Just when everyone else is carrying on a passionate love affair with the internet, Lloyd's insurance is taking a cautious step back. Roger Foord looks at the market's long history to assess this new direction

Lloyd's insurance says it is in trouble. Its market is diminishing and its credibility as a provider of service has been called into question, the query being: does it pay its claims quickly enough?

The Lloyd's market has existed for more than 300 years writing large international risks or reinsuring them. In this capacity, it has been a successful, innovative body, often acting as a catalyst for the global market. Historically, it has introduced new business practices, such as binders and line slips, which have improved the quality of service to clients.

It has also, during its three centuries, retained many of the quirky early methods that in part accounted for the quality it provided to clients. These have included face-to-face negotiations between brokers and underwriters. With most business taking place within shouting distance of the Lloyd's building, the face-to-face attitude was not difficult to achieve. It was viewed as a more personal and direct process, and gave rise to a social attitude to business dealings. Meetings took place not just in offices but in restaurants and wine bars.
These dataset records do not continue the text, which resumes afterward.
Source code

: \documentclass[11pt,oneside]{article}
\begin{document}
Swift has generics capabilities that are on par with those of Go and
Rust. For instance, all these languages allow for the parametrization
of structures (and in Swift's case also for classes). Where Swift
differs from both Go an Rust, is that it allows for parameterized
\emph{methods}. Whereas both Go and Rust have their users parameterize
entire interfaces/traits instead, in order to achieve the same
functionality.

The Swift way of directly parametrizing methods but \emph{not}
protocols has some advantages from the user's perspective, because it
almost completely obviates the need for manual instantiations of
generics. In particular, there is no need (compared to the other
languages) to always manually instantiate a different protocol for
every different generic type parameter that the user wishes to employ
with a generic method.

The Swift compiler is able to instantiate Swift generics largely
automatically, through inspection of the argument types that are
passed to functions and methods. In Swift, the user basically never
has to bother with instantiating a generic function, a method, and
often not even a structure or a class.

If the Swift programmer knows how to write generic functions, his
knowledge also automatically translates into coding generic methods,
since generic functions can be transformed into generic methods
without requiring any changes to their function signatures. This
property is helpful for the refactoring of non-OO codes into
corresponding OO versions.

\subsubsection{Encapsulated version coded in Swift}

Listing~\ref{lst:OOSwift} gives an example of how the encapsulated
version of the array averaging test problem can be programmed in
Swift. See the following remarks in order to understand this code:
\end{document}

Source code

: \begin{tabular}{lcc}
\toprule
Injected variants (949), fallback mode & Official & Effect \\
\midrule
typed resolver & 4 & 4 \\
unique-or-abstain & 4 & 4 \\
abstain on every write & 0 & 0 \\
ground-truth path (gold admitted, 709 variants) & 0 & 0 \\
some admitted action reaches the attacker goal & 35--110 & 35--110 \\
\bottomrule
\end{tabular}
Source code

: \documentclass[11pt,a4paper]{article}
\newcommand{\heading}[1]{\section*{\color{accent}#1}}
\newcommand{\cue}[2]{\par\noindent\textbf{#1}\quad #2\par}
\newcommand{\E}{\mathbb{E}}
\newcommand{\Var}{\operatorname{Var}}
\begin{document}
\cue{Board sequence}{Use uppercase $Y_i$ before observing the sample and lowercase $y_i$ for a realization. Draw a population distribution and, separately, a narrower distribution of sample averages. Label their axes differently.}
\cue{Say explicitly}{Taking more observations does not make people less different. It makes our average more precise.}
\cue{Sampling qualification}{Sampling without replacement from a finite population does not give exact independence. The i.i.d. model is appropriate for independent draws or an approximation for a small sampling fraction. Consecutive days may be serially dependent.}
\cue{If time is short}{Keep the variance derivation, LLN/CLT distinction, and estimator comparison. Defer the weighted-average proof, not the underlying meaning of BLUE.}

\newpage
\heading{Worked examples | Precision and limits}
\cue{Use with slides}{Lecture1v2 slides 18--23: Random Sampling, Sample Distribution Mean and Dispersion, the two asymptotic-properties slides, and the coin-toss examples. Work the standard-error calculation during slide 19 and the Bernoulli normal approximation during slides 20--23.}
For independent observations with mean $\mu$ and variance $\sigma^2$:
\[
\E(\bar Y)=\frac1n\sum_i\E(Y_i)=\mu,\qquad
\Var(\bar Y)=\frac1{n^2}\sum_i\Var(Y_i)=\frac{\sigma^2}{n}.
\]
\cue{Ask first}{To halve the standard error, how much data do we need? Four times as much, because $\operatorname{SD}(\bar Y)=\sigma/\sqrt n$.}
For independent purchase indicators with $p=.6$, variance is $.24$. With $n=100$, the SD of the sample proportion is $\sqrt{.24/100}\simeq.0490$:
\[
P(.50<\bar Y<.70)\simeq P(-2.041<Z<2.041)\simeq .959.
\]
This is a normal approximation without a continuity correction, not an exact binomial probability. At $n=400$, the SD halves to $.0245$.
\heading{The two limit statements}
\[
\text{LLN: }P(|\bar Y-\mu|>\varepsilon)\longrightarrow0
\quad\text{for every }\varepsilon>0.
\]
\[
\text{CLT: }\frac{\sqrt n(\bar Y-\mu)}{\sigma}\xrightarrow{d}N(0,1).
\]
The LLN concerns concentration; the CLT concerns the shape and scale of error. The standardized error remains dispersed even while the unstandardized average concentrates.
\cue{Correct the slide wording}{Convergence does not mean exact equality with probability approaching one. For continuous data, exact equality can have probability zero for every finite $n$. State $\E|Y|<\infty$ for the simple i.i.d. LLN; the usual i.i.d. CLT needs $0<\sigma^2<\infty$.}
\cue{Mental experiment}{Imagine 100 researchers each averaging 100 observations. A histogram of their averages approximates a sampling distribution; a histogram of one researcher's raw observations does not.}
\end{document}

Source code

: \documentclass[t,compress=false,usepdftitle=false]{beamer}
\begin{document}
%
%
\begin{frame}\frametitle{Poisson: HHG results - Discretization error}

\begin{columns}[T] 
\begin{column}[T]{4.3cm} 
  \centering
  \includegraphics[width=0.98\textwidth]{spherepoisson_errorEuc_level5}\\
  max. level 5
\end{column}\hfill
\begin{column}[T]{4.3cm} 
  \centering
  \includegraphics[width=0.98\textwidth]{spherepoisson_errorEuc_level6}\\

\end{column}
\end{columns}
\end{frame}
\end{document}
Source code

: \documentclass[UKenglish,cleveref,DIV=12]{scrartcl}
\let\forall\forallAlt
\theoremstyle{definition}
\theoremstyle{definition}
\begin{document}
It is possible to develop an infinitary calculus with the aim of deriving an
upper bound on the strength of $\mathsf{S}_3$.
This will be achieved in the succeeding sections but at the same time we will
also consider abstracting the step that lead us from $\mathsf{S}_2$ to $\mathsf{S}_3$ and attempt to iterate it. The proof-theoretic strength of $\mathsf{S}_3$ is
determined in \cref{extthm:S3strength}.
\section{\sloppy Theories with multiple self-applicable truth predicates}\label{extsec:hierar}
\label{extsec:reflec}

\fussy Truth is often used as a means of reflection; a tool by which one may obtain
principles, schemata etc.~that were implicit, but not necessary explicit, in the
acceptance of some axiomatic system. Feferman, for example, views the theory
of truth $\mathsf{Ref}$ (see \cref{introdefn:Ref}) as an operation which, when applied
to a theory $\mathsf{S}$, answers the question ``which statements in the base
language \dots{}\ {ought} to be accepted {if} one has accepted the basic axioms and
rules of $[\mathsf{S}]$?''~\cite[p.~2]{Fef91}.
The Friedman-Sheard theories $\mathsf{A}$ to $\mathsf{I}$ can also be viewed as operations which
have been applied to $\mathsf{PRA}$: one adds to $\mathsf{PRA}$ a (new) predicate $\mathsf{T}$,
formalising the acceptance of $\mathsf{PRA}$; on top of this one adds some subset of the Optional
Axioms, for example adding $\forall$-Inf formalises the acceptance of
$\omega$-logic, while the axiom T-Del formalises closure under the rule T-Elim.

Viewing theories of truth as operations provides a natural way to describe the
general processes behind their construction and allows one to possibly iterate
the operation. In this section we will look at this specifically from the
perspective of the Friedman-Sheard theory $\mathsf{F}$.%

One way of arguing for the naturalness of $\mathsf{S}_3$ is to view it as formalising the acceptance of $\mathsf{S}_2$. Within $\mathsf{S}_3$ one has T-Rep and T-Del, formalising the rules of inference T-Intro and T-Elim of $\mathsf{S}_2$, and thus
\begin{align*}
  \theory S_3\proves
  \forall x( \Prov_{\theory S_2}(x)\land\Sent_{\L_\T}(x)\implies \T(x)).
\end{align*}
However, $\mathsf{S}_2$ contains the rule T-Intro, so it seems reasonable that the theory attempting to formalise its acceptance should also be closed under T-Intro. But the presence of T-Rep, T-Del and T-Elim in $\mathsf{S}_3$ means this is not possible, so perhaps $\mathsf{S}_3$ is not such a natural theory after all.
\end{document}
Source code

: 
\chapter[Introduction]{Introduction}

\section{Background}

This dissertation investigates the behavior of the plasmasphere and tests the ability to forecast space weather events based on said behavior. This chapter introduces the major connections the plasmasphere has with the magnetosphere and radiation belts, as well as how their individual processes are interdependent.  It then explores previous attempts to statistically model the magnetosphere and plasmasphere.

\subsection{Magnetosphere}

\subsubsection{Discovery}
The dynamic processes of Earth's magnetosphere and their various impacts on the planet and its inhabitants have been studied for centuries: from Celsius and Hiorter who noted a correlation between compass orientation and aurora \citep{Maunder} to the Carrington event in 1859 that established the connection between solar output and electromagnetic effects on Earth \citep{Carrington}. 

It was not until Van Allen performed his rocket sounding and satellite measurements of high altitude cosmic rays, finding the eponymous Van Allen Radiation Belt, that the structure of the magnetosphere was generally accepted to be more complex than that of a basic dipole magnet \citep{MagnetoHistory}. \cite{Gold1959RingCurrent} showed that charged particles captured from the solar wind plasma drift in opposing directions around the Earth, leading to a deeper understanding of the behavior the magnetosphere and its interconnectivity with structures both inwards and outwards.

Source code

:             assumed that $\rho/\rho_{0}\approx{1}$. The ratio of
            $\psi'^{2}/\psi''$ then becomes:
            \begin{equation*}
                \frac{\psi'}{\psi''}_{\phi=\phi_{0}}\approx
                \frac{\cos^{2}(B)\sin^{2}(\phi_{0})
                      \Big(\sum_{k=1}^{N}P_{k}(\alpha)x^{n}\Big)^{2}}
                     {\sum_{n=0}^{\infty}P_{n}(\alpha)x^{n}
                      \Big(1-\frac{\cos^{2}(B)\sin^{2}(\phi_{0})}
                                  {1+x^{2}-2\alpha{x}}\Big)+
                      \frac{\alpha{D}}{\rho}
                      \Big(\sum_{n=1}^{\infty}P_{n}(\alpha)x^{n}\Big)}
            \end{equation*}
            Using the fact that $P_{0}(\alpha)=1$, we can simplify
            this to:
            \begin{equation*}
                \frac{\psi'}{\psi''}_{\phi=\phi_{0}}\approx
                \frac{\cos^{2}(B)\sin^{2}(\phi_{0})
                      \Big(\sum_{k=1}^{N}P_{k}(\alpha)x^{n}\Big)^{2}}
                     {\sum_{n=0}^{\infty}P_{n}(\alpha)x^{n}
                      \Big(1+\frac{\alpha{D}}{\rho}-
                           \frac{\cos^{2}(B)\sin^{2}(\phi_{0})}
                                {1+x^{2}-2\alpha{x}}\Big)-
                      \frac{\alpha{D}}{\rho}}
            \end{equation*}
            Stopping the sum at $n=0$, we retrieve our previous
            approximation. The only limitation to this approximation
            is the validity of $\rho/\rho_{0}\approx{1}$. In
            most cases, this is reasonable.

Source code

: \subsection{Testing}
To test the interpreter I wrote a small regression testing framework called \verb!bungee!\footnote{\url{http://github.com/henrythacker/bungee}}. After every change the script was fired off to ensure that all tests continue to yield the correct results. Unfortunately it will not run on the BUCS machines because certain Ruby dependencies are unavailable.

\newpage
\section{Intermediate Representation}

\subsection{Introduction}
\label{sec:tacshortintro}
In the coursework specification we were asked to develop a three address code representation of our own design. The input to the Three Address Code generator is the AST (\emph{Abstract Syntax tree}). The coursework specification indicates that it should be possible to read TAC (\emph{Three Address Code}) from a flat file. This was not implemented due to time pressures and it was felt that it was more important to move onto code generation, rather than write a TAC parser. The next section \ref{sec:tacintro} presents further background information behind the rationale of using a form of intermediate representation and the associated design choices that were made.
During the mid-1970s and most of the 1980s, technology began to make an impact. The Lloyd's market took seriously the opportunities offered by electronic data messaging and by the sharing of information held centrally. It also considered the possibility of turning the market into an electronic centre, wherein all business could be electronically rather than manually transacted. But given the social aspect of the market, it was inevitable that unless forced into changing their ways, people would fight against sitting at a terminal to negotiate their business.

The claims department was an obvious target for the electronic move. And after the initial skirmishes and fears about job security, it took to the new electronic agreement methods with gusto.

Yet in the 1990s, the Lloyd's market managed to get itself into a high state of confusion as, flushed with the success of electronic claims, it focused on new business. There were three efforts to rejuvenate the placing business with electronic methods – all of them scrapped at a cost, conservatively, of £500 m. During this era of abject failure, the one truly problematic area of the market was plainly ignored: the adopted manual method whereby in the subscription market (such as shared risks) everybody had their own view on wordings, policy changes and claims agreement processes. The duplication of effort added to costs and slowed the speed of premium payments and claims agreements.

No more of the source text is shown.